TASK OBJECTIVE
Produce a word-for-word copy of the listing below without its pictures.

☆ ☆ ☆ ☆ ☆ ☆ ☆

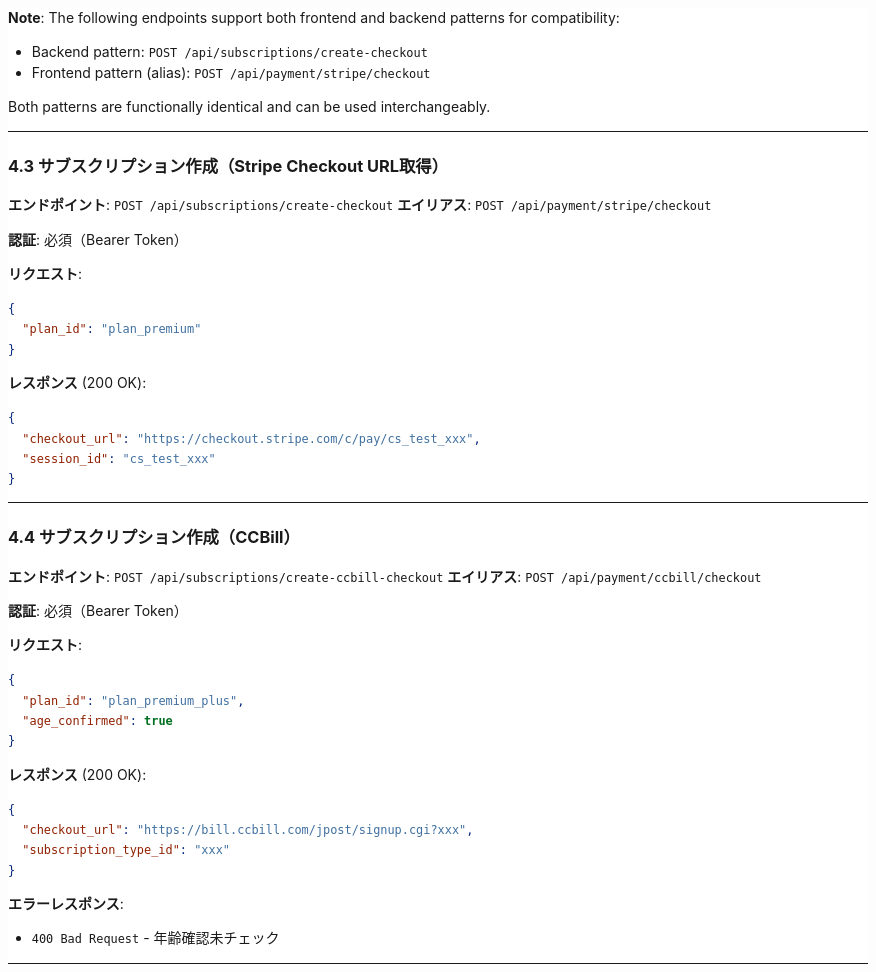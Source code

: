 **Note**: The following endpoints support both frontend and backend patterns for compatibility:
- Backend pattern: `POST /api/subscriptions/create-checkout`
- Frontend pattern (alias): `POST /api/payment/stripe/checkout`

Both patterns are functionally identical and can be used interchangeably.

---

### 4.3 サブスクリプション作成（Stripe Checkout URL取得）

**エンドポイント**: `POST /api/subscriptions/create-checkout`
**エイリアス**: `POST /api/payment/stripe/checkout`

**認証**: 必須（Bearer Token）

**リクエスト**:
```json
{
  "plan_id": "plan_premium"
}
```

**レスポンス** (200 OK):
```json
{
  "checkout_url": "https://checkout.stripe.com/c/pay/cs_test_xxx",
  "session_id": "cs_test_xxx"
}
```

---

### 4.4 サブスクリプション作成（CCBill）

**エンドポイント**: `POST /api/subscriptions/create-ccbill-checkout`
**エイリアス**: `POST /api/payment/ccbill/checkout`

**認証**: 必須（Bearer Token）

**リクエスト**:
```json
{
  "plan_id": "plan_premium_plus",
  "age_confirmed": true
}
```

**レスポンス** (200 OK):
```json
{
  "checkout_url": "https://bill.ccbill.com/jpost/signup.cgi?xxx",
  "subscription_type_id": "xxx"
}
```

**エラーレスポンス**:
- `400 Bad Request` - 年齢確認未チェック

---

☆ ☆ ☆ ☆ ☆ ☆ ☆

YOUR SOLUTION
Source code

: **Note**: The following endpoints support both frontend and backend patterns for compatibility:
- Backend pattern: `POST /api/subscriptions/create-checkout`
- Frontend pattern (alias): `POST /api/payment/stripe/checkout`

Both patterns are functionally identical and can be used interchangeably.

---

### 4.3 サブスクリプション作成（Stripe Checkout URL取得）

**エンドポイント**: `POST /api/subscriptions/create-checkout`
**エイリアス**: `POST /api/payment/stripe/checkout`

**認証**: 必須（Bearer Token）

**リクエスト**:
```json
{
  "plan_id": "plan_premium"
}
```

**レスポンス** (200 OK):
```json
{
  "checkout_url": "https://checkout.stripe.com/c/pay/cs_test_xxx",
  "session_id": "cs_test_xxx"
}
```

---

### 4.4 サブスクリプション作成（CCBill）

**エンドポイント**: `POST /api/subscriptions/create-ccbill-checkout`
**エイリアス**: `POST /api/payment/ccbill/checkout`

**認証**: 必須（Bearer Token）

**リクエスト**:
```json
{
  "plan_id": "plan_premium_plus",
  "age_confirmed": true
}
```

**レスポンス** (200 OK):
```json
{
  "checkout_url": "https://bill.ccbill.com/jpost/signup.cgi?xxx",
  "subscription_type_id": "xxx"
}
```

**エラーレスポンス**:
- `400 Bad Request` - 年齢確認未チェック

---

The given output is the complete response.